Start of Block

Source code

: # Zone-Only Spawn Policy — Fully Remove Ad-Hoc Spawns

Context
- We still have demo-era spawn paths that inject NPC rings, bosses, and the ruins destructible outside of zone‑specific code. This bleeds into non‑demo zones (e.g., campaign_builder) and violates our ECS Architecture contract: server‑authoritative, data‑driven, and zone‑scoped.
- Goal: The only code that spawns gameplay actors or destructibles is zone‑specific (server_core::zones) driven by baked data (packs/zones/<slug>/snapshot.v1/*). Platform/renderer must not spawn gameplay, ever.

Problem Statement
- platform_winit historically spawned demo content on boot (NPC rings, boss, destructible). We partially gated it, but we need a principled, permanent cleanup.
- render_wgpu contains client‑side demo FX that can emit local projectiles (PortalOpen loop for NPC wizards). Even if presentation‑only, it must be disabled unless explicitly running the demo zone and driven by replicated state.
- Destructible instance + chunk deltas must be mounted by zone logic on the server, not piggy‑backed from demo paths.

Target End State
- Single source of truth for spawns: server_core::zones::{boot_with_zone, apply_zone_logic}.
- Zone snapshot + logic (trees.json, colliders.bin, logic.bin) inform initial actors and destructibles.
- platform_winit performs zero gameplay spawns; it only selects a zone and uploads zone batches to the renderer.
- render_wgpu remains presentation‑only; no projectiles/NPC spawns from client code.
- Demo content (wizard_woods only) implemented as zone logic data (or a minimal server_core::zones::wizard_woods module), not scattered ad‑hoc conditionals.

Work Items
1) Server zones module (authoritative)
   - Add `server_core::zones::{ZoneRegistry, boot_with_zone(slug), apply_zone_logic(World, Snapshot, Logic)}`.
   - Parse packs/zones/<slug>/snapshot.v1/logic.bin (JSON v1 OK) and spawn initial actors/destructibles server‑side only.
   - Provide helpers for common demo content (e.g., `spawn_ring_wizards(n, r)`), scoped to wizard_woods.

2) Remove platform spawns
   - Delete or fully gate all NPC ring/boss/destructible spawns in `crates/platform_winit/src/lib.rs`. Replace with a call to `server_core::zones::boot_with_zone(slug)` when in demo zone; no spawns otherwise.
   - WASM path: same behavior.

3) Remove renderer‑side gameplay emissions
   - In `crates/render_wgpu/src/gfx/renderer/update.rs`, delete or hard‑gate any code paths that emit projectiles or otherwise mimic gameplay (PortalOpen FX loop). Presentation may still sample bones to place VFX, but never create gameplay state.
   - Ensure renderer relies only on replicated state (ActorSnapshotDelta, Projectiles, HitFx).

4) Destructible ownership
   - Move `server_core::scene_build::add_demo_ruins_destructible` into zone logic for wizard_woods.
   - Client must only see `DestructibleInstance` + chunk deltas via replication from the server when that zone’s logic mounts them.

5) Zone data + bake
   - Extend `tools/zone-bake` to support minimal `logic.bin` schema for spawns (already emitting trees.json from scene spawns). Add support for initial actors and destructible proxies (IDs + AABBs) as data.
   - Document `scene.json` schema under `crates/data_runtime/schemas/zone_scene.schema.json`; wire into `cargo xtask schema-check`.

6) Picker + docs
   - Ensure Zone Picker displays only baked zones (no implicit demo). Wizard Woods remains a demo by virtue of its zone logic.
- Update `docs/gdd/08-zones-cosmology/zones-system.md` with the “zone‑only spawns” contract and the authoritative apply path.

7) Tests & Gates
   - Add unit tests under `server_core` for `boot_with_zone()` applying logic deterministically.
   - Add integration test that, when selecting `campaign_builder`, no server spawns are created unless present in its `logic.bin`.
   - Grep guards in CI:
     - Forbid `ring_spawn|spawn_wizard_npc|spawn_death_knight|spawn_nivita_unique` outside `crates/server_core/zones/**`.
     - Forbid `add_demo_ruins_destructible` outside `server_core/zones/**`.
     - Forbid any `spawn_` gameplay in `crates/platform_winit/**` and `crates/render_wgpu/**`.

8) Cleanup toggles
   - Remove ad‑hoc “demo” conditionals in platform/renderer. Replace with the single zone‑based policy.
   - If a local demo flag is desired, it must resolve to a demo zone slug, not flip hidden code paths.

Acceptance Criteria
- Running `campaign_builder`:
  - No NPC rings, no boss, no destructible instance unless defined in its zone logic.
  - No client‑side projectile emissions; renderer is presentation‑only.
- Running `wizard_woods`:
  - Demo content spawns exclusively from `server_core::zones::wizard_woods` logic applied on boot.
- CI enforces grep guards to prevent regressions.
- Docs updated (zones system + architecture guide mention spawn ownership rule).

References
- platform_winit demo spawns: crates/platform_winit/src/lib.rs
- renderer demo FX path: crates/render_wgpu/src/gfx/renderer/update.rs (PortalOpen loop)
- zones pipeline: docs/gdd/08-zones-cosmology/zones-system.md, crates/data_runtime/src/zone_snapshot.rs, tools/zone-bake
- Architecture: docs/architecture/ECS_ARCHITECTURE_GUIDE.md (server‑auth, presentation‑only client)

End of Block

**Assignment**
Determine how many lines in the entries above contain the word "driven", and respond with the number alone.

**Exercise response**
3